> [Data excerpts]
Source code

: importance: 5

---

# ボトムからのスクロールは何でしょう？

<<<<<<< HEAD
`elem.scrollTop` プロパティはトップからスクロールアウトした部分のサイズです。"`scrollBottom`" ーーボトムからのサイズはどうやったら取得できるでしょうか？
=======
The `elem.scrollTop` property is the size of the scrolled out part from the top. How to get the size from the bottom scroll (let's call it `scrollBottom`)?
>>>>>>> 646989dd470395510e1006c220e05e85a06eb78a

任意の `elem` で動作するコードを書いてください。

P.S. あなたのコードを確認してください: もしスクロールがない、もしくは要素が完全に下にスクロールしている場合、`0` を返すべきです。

> [Action item]
Lines of the listing above that include the string "scrollTop" should each be copied.

> [Answer for the task]
`elem.scrollTop` プロパティはトップからスクロールアウトした部分のサイズです。"`scrollBottom`" ーーボトムからのサイズはどうやったら取得できるでしょうか？
The `elem.scrollTop` property is the size of the scrolled out part from the top. How to get the size from the bottom scroll (let's call it `scrollBottom`)?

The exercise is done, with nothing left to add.